*Activity:* Would you please reproduce all the entries word for word, minus the pictures?

*Records for this exercise:*
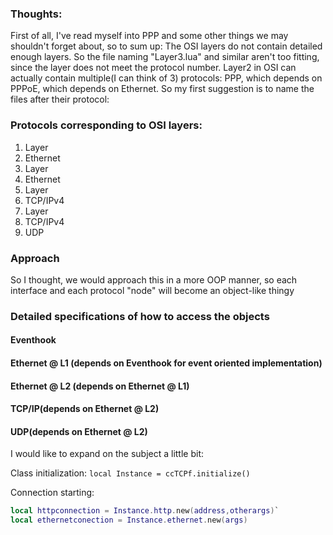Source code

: ### Thoughts:

First of all, I've read myself into PPP and some other things we may shouldn't forget about, so to sum up:
The OSI layers do not contain detailed enough layers. So the file naming "Layer3.lua" and similar aren't too fitting, since the layer does not meet the protocol number.
Layer2 in OSI can actually contain multiple(I can think of 3) protocols: PPP, which depends on PPPoE, which depends on Ethernet. So my first suggestion is to name the files after their protocol:

### Protocols corresponding to OSI layers:

1. Layer
  1. Ethernet
2. Layer
  1. Ethernet
3. Layer
  1. TCP/IPv4
4. Layer
  1. TCP/IPv4
  2. UDP

### Approach

So I thought, we would approach this in a more OOP manner, so each interface and each protocol "node" will become an object-like thingy

### Detailed specifications of how to access the objects
#### Eventhook
#### Ethernet @ L1 (depends on Eventhook for event oriented implementation)
#### Ethernet @ L2 (depends on Ethernet @ L1)
#### TCP/IP(depends on Ethernet @ L2)
#### UDP(depends on Ethernet @ L2)

I would like to expand on the subject a little bit:

Class initialization:
`local Instance = ccTCPf.initialize()`

Connection starting:
```lua
local httpconnection = Instance.http.new(address,otherargs)`
local ethernetconection = Instance.ethernet.new(args)
```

*Output of the exercise:*
Source code

: ### Thoughts:

First of all, I've read myself into PPP and some other things we may shouldn't forget about, so to sum up:
The OSI layers do not contain detailed enough layers. So the file naming "Layer3.lua" and similar aren't too fitting, since the layer does not meet the protocol number.
Layer2 in OSI can actually contain multiple(I can think of 3) protocols: PPP, which depends on PPPoE, which depends on Ethernet. So my first suggestion is to name the files after their protocol:

### Protocols corresponding to OSI layers:

1. Layer
  1. Ethernet
2. Layer
  1. Ethernet
3. Layer
  1. TCP/IPv4
4. Layer
  1. TCP/IPv4
  2. UDP

### Approach

So I thought, we would approach this in a more OOP manner, so each interface and each protocol "node" will become an object-like thingy

### Detailed specifications of how to access the objects
#### Eventhook
#### Ethernet @ L1 (depends on Eventhook for event oriented implementation)
#### Ethernet @ L2 (depends on Ethernet @ L1)
#### TCP/IP(depends on Ethernet @ L2)
#### UDP(depends on Ethernet @ L2)

I would like to expand on the subject a little bit:

Class initialization:
`local Instance = ccTCPf.initialize()`

Connection starting:
```lua
local httpconnection = Instance.http.new(address,otherargs)`
local ethernetconection = Instance.ethernet.new(args)
```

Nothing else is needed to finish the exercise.